Masha Kondakova Michelle Keserwany

Feature projects by three women writer-directors from Ukraine, Lebanon and India with female protagonists at the centre have been awarded a total of over €800,000 in production support by the Franco-German ‘mini-traité; co-production fund at its latest session held in Paris.

The fund, which is jointly administered and financed by France’s CNC and the German Federal Film Fund (FFA), allocated €400,000 to Ukrainian actress Masha Kondakova’s Warrior, to be produced by Germany’s Weydemann Bros. and France’s Ici et Là Productions. The producers plan to attach further partners from Ukraine and Poland.

Kondakova’s feature fiction debut centres on a female sniper returning home from the frontline, who then has to fight another battle against loggers illegally exporting lumber to Europe, destroying the trees of her childhood.

The project had been developed at the So Film Genre residency and the Torino ScriptLab. Most recently, it was presented at a showcase of Ukrainian projects staged by the Berlinale’s European Film Market in February.

Kondakova’s previous work includes the documentaries Inner Wars (2020), following three women soldiers in the war zone in eastern Ukraine in 2014 and Second Wind (2025) about five Ukrainian soldiers, four of whom are amputees, taking up the challenge to reach the summit of Mount Kilimanjaro.

Additionally, €220,000 in production support was awarded to Lebanese musician-writer-director Michelle Keserwany’s debut feature Amara to be produced by France’s Tanit Films and Berlin-based X Filme Creative Pool, and co-produced by Denmark’s Zentropa and as yet unnamed Lebanese partner. 
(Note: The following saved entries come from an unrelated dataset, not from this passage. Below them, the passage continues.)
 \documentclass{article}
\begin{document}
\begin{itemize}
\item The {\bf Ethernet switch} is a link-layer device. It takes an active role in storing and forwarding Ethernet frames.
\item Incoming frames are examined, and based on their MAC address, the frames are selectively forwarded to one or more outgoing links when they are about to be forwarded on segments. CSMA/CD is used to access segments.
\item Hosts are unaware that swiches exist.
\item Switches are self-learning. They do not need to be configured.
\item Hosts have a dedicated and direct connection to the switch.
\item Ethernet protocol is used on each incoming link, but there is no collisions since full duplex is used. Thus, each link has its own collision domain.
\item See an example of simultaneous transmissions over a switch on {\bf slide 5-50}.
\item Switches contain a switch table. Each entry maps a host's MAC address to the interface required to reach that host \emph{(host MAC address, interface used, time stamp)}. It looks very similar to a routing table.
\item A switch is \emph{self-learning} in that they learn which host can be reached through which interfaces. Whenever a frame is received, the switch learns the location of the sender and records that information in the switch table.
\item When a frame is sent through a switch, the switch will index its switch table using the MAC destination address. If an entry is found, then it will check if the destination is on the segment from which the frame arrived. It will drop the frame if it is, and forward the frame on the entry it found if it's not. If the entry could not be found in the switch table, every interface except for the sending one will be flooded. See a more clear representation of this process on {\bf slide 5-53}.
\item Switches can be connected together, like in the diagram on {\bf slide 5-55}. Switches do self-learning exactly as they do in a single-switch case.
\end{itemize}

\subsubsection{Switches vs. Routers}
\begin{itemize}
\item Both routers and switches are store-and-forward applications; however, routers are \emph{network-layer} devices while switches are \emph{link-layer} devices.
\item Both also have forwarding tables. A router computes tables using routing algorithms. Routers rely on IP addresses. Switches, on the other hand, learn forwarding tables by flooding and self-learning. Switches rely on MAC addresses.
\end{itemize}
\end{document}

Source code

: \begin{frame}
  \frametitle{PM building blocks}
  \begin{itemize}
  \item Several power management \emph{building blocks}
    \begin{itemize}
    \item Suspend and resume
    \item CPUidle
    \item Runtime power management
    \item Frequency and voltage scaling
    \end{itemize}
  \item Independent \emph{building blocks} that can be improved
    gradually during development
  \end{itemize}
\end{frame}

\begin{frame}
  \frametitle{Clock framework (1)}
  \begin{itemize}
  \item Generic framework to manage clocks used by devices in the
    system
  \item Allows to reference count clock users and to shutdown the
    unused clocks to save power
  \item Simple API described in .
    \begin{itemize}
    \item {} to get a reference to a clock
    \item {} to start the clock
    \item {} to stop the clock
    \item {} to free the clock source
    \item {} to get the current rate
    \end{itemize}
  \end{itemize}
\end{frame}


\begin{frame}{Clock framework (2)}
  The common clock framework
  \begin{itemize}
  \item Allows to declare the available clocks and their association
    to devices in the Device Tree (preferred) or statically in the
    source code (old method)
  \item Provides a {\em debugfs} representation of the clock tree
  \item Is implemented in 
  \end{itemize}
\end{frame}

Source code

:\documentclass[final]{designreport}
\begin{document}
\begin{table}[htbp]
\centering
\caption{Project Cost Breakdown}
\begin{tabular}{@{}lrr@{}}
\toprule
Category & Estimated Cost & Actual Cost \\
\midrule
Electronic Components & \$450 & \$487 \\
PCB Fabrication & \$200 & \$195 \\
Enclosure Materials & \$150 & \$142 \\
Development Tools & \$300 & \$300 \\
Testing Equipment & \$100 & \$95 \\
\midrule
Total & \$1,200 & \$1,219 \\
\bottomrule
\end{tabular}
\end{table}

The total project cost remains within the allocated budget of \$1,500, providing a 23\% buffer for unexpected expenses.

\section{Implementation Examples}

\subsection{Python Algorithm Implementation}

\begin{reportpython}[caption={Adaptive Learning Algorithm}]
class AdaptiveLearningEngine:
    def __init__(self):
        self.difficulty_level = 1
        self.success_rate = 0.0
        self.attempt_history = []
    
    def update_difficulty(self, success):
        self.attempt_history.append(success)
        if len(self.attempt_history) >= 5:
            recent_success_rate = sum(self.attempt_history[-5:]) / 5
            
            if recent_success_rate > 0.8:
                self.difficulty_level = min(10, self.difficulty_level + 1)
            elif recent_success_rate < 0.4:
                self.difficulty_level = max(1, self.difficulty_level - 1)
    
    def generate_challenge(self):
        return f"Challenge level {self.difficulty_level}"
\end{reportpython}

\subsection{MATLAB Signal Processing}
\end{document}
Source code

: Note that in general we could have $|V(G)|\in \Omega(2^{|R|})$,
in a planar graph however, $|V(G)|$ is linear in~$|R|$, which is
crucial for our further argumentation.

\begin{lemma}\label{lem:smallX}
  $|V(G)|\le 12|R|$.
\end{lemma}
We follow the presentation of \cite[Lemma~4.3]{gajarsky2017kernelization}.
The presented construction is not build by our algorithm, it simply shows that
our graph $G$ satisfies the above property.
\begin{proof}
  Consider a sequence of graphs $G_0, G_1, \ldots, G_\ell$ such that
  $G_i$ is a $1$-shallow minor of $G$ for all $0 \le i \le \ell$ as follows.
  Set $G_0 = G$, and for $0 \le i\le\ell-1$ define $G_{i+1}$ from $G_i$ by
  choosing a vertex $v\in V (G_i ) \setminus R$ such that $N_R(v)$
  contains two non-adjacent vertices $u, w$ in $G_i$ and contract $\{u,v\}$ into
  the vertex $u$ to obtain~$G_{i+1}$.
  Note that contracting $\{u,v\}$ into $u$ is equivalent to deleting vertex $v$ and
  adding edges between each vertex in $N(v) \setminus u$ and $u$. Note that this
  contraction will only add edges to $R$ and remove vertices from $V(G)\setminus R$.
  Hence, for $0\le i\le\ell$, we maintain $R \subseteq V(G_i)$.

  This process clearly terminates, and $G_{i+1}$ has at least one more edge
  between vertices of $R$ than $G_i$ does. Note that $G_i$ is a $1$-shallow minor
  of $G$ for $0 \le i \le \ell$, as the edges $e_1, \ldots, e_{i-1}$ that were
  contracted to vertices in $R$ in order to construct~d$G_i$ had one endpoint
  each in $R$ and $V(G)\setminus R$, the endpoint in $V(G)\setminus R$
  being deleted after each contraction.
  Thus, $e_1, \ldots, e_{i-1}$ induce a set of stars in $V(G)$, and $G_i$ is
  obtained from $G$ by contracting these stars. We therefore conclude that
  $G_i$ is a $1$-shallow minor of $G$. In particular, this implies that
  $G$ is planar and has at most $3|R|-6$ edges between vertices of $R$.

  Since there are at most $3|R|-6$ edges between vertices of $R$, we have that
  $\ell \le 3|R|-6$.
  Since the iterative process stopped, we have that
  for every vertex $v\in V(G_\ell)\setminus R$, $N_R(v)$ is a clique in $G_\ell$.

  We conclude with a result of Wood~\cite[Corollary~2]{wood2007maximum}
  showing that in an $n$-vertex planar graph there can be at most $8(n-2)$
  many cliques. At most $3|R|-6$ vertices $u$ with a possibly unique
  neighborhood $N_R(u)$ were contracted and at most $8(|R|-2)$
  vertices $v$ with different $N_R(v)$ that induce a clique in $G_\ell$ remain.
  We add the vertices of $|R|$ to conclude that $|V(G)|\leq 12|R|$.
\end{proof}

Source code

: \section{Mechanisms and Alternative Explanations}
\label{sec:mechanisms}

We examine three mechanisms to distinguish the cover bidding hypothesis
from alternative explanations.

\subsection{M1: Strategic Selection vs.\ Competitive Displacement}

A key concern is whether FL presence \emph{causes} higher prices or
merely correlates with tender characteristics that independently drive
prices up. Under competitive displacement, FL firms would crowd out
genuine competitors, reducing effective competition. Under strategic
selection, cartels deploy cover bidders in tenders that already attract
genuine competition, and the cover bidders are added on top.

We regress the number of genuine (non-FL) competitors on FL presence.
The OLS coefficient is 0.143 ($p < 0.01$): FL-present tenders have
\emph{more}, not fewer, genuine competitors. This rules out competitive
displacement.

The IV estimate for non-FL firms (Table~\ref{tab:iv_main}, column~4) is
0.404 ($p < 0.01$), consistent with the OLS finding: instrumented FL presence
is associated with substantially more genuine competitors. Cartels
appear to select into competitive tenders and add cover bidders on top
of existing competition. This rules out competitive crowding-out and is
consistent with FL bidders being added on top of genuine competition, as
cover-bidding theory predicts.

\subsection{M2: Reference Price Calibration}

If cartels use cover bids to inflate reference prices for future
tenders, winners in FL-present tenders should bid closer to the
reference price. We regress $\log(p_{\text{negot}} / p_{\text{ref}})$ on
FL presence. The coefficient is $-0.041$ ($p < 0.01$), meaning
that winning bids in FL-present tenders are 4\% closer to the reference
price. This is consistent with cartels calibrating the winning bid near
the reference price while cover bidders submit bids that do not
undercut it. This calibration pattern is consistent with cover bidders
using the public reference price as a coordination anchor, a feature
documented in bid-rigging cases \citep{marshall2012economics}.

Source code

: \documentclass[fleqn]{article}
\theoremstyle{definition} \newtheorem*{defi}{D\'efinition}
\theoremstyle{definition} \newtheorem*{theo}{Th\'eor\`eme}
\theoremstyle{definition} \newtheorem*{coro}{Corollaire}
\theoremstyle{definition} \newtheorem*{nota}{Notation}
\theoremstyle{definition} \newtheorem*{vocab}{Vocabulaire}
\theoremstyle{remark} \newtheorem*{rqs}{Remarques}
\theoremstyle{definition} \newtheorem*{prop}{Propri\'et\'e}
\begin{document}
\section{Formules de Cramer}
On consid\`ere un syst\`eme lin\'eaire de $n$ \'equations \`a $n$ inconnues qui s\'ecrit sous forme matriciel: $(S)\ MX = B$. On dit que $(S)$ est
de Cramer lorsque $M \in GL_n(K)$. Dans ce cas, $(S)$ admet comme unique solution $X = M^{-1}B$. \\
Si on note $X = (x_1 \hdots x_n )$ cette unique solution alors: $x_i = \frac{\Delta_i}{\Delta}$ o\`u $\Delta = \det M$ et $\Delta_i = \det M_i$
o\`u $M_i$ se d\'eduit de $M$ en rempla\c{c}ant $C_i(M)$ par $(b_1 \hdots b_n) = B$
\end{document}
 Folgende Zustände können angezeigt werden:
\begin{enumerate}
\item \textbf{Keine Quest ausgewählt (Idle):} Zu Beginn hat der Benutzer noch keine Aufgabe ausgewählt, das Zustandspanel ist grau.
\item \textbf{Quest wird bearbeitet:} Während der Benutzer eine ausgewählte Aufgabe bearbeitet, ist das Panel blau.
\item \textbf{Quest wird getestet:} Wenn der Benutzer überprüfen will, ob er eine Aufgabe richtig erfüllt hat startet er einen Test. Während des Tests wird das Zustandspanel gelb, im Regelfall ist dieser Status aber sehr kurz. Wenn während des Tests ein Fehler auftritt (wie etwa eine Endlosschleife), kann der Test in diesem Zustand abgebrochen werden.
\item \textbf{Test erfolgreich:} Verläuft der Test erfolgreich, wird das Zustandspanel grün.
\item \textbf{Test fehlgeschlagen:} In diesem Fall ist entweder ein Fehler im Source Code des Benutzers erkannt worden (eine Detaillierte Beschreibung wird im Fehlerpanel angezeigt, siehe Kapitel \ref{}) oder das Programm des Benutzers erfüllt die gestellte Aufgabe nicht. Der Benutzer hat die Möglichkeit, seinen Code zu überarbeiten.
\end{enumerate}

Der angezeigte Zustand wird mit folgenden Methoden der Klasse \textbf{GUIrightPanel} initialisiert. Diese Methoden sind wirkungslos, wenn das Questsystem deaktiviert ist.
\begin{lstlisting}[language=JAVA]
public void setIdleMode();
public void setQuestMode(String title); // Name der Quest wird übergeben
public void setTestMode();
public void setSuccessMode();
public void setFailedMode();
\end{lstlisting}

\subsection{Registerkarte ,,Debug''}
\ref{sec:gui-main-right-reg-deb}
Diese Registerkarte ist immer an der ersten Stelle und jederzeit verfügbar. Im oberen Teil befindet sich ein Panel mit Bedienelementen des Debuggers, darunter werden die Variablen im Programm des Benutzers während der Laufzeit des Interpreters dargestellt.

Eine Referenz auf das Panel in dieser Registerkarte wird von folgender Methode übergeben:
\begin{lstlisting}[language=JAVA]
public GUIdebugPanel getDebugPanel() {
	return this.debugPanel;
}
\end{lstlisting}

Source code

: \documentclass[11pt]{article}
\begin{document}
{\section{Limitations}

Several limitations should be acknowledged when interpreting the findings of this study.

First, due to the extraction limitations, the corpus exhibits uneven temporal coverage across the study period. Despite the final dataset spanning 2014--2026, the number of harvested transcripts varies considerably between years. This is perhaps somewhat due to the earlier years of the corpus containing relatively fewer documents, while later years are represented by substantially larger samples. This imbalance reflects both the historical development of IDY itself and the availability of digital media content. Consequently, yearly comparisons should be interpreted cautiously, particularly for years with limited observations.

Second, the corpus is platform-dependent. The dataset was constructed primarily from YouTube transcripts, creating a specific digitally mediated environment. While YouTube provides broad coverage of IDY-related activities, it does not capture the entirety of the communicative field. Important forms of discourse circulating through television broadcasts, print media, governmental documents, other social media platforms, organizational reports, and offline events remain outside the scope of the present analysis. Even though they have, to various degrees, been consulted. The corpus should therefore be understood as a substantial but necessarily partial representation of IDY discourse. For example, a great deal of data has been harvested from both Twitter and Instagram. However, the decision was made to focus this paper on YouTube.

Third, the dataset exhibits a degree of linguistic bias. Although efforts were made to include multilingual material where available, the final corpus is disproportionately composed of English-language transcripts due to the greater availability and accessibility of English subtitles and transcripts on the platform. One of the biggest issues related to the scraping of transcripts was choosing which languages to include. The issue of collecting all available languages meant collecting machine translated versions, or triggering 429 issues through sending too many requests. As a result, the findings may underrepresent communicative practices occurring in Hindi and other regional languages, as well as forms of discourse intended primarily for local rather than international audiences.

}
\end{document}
Keserwany’s project follows the unexpected change in the life of a horoscope show host at a politically affiliated radio station in Beirut when she is asked to replace the news anchor who was fired due to the country’s economic crisis.

Living between Paris and Beirut since 2019, Kerswany had previously co-written the screenplay for Capernaum with the director Nadine Labaki and also wrote her debut short film Les Chenilles, which she co-directed with her sister Noel in 2022. 

Les Chenilles won the Golden Bear for best short film when it had its international premiere at the Berlinale in 2023

The third project was Indian director Megha Ramaswamy’s Reshma Shera, which has received €200,000 for the co-production between France’s JBA Production and NiKo Film’s Nicole Gerhards. Production partners from India and Greece will hopefully join the project. 

Set in an illegal mica mining community in India, Ramaswamy’s screenplay centres on a nine-year-old girl who is forced to marry a dog because she was born with a dog tooth in her upper jaw to ward off bad luck from the adults in the community.

Ramaswamy’s second feature-length film, after her 2019 debut, What Are The Odds, has also received support from the German regional film funds Medienboard Berlin-Brandenburg and nordmedia as well as the CNC’s Aides aux Cinémas du Monde and the broadcasters ZDF/ARTE.

In 2025, the ‘Mini-traité’ fund supported films including Corneliu Porumboiu’s The Costume, Andrei Zvyagintsev’s Cannes Competition title Minotaur, Faouzi Bensaïdi’s Love Story In 10 Songs, 3 Weddings and 1 Kiss, and Helena Wittmann’s The City.

Annual total funding made available from the two countries for the fund amounts to €3.2m. Of this, €200,000 is earmarked for project development to support the next generation of producers.